Problem to work on >>
Write out, exactly as they appear, only the lines running from the line with "I write about" to the final line of the listing; include both.
BEGIN
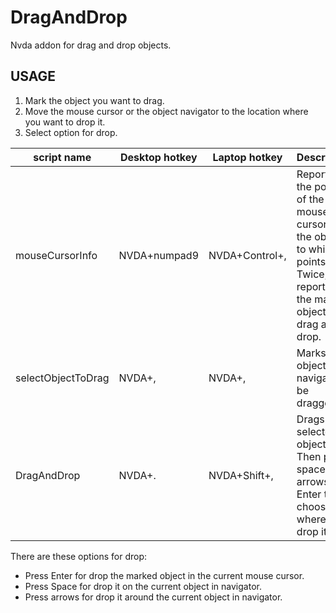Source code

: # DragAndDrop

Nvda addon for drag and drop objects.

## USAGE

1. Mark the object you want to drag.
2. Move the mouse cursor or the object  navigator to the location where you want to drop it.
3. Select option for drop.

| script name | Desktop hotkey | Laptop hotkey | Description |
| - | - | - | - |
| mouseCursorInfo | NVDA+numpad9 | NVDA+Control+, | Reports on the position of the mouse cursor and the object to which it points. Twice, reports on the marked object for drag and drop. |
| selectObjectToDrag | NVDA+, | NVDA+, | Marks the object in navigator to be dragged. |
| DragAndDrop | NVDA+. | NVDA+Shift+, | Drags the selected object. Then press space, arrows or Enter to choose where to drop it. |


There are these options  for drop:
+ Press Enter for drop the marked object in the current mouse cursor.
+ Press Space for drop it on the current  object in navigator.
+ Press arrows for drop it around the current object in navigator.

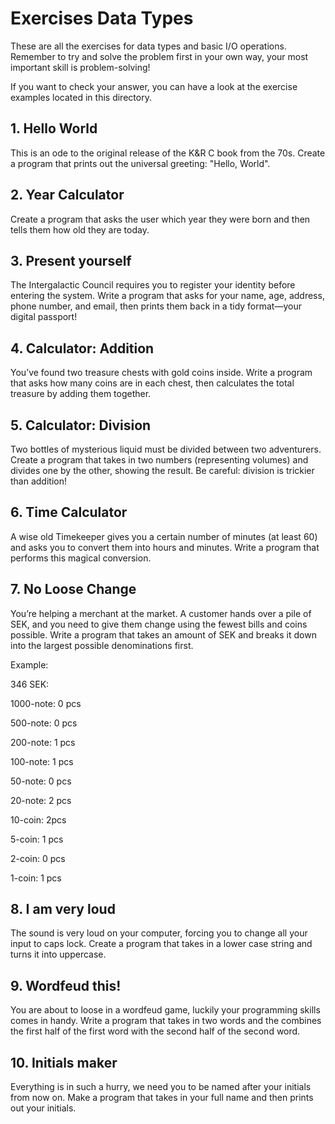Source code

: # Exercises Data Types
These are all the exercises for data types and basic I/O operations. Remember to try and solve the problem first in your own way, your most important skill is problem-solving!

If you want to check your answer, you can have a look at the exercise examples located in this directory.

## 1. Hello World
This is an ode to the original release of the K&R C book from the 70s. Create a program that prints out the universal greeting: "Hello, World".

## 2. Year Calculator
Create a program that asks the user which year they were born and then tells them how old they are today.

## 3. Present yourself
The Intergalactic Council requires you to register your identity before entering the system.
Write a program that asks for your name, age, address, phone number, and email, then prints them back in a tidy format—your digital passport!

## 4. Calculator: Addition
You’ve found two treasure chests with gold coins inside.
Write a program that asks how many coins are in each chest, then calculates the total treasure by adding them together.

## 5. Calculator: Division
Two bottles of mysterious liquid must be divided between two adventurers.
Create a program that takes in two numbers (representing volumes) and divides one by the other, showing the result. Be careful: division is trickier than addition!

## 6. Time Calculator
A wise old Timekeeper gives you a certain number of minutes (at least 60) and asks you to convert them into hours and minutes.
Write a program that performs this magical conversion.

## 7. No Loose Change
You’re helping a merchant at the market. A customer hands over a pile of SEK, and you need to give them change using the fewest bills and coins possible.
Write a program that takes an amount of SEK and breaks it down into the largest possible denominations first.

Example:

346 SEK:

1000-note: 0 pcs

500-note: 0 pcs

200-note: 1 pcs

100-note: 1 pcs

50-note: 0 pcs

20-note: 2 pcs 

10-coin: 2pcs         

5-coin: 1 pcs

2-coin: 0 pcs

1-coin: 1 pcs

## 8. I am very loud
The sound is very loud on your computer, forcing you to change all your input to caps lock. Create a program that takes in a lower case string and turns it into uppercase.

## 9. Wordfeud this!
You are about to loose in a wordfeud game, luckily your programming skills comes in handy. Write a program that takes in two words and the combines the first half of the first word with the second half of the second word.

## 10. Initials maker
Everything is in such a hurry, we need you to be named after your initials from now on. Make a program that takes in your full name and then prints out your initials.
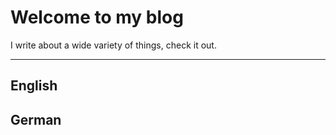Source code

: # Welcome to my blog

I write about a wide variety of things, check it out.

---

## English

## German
END
The completed task >>
I write about a wide variety of things, check it out.

---

## English

## German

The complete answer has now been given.